The plan also calls for earlier alert and more intensive pre-mobilization training also allow units to build more cohesive teams prior to mobilization. Post-mobilization training will focus more on complex, higher-level collective training and an ARTEP (Army Training and Evaluation Program) exercise that tests and validates a unit’s readiness to deploy for combat. Great idea if the unit has an ARTEP standard – MNSTC-I bound Training Division soldiers had no such document prior to our deployment so it may have to be accepted that adaptation may be needed. Adding ARTEP training requirements to a fulltime IDT mission set will be difficult unless additional drills are authorized.
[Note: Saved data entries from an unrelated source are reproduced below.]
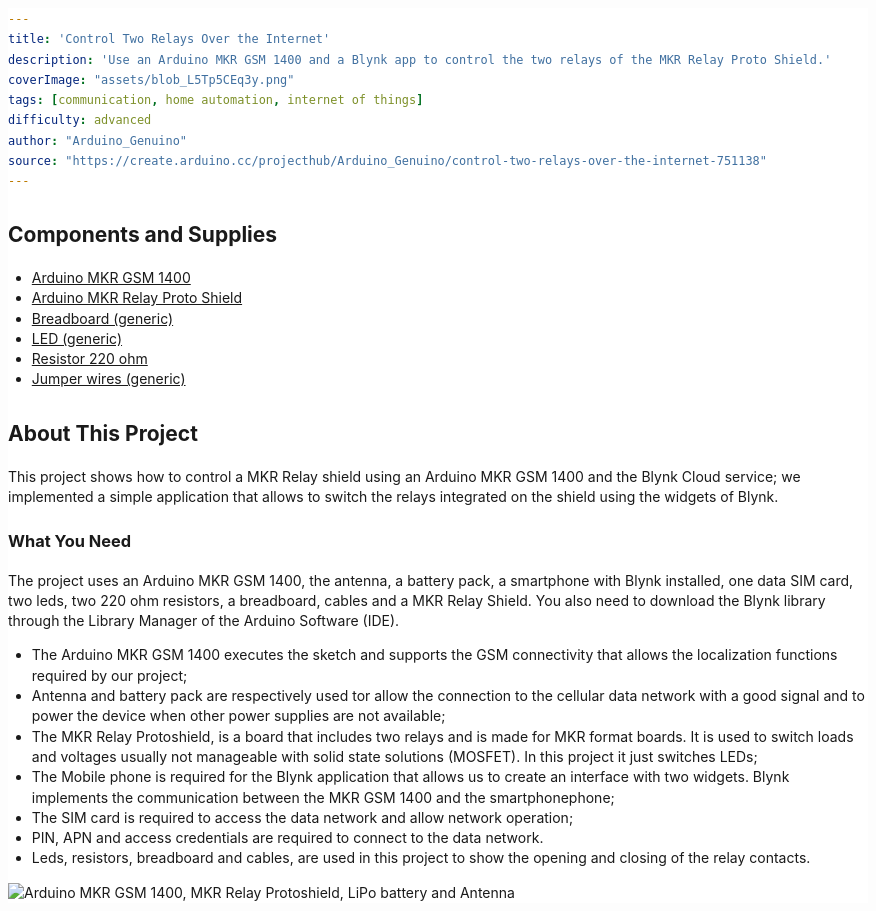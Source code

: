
 ```yaml
---
title: 'Control Two Relays Over the Internet'
description: 'Use an Arduino MKR GSM 1400 and a Blynk app to control the two relays of the MKR Relay Proto Shield.'
coverImage: "assets/blob_L5Tp5CEq3y.png"
tags: [communication, home automation, internet of things]
difficulty: advanced
author: "Arduino_Genuino"
source: "https://create.arduino.cc/projecthub/Arduino_Genuino/control-two-relays-over-the-internet-751138"
---
```


## Components and Supplies

- [Arduino MKR GSM 1400](https://www.newark.com/55AC1187?COM=ref_hackster)
- [Arduino MKR Relay Proto Shield](https://store.arduino.cc/mkr-relay-proto-shield)
- [Breadboard (generic)](https://www.newark.com/99W1759?COM=ref_hackster)
- [LED (generic)](https://www.newark.com/14N9416?COM=ref_hackster)
- [Resistor 220 ohm](https://www.newark.com/multicomp/mccfr0w4j0221a50/carbon-film-resistor-220-ohm-250mw/dp/58K5029?COM=ref_hackster)
- [Jumper wires (generic)](https://www.newark.com/88W2571?COM=ref_hackster)

## About This Project

This project shows how to control a MKR Relay shield using an Arduino MKR GSM 1400 and the Blynk Cloud service; we implemented a simple application that allows to switch the relays integrated on the shield using the widgets of Blynk.

### What You Need

The project uses an Arduino MKR GSM 1400, the antenna, a battery pack, a smartphone with Blynk installed, one data SIM card, two leds, two 220 ohm resistors, a breadboard, cables and a MKR Relay Shield. You also need to download the Blynk library through the Library Manager of the Arduino Software (IDE).

- The Arduino MKR GSM 1400 executes the sketch and supports the GSM connectivity that allows the localization functions required by our project;
- Antenna and battery pack are respectively used tor allow the connection to the cellular data network with a good signal and to power the device when other power supplies are not available;
- The MKR Relay Protoshield, is a board that includes two relays and is made for MKR format boards. It is used to switch loads and voltages usually not manageable with solid state solutions (MOSFET). In this project it just switches LEDs;
- The Mobile phone is required for the Blynk application that allows us to create an interface with two widgets. Blynk implements the communication between the MKR GSM 1400 and the smartphonephone;
- The SIM card is required to access the data network and allow network operation;
- PIN, APN and access credentials are required to connect to the data network.
- Leds, resistors, breadboard and cables, are used in this project to show the opening and closing of the relay contacts.

![Arduino MKR GSM 1400, MKR Relay Protoshield, LiPo battery and Antenna](assets/rele*2*WlmeXmaHOt.jpg)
For planning, these are good initiatives, and if resourced with knowledgeable trainers (not non-deployed/able soldiers from another Reserve unit) will provide a much more efficient training model for Reserve units. Accordingly if applied to consistent training standards for both pre- and post-mobilization training, fair and realistic validation of unit or individual readiness will foster a better partnership between the receiving organizations and the better trained soldiers arriving in theater.

I realize I’m a little old school – but I hope it isn’t a mandate pushing more requirements on Reserve units without an equal resourcing of the Fulltime personnel, facilities and equipment needed to complete the task to the First Army Standard.

Monday, October 01, 2007

U.S. Didn't Track Weapons

Once again there is the continued witch hunt regarding the accountability of weapons within MNSTC-I as noted in the Associated Press Report: U.S. Didn't Track Weapons For Iraqis written by By Richard Lardner. In the article the issue that has been known of the thousands of rifles, pistols, sets of body armor, vehicles and radios, along with millions of rounds of ammunition, had been delivered to Iraqis which could not be accounted for.

As I have said previously in this Blog that we were pushed to deliver an equipped Iraqi Army and security force from Scratch (thanks to decisions made in March 2004). In the headlong push to arm Iraqi forces we did not adequately keep good records. For what its worth, there still is no regulatory guidance for just what exactly is the prescribed standard for such accountability. What we know in hindsight is that an accountant today cannot reconstruct with the records what happened to 190,000 weapons according to one audit.

An October 2006 audit by the special inspector general for Iraq reconstruction said there was "questionable accuracy" and "incomplete accountability" in the way MNSTC-I managed weapons. Again – the luxury of detailed recordkeeping in a war zone with a foreign military is not an easy task by any standard.

What I like is the response from Retired Army Maj. Gen. Paul Eaton

He expected the inspector general would find that there were too few people to handle the enormous influx of weapons and money into the country. One of the greatest irritants to me was watching the Pentagon cooking along at full strength while we in Iraq were running on a very thin personnel shoestring.

MG Eaton preceded Gen Petraeus and has made an accurate but overlooked observation.

I stated in my Blog previously that in MNSTC-I we were pressed to do many things quickly, not with quality…. Americans, Politicians and the Press all expected performance that continues to prove elusive. As MG Eaton says further in the article

There have never been enough people, and there has never been enough bureaucratic support and effort to do this thing properly

And I have noted before that Gen Petraeus said many times in country to those of us on his staff “this experience is like building an aircraft that is already in flight."

The 20-20 hindsight of those that were not there is not really in focus in my mind... It should be filtered through the effort and intent.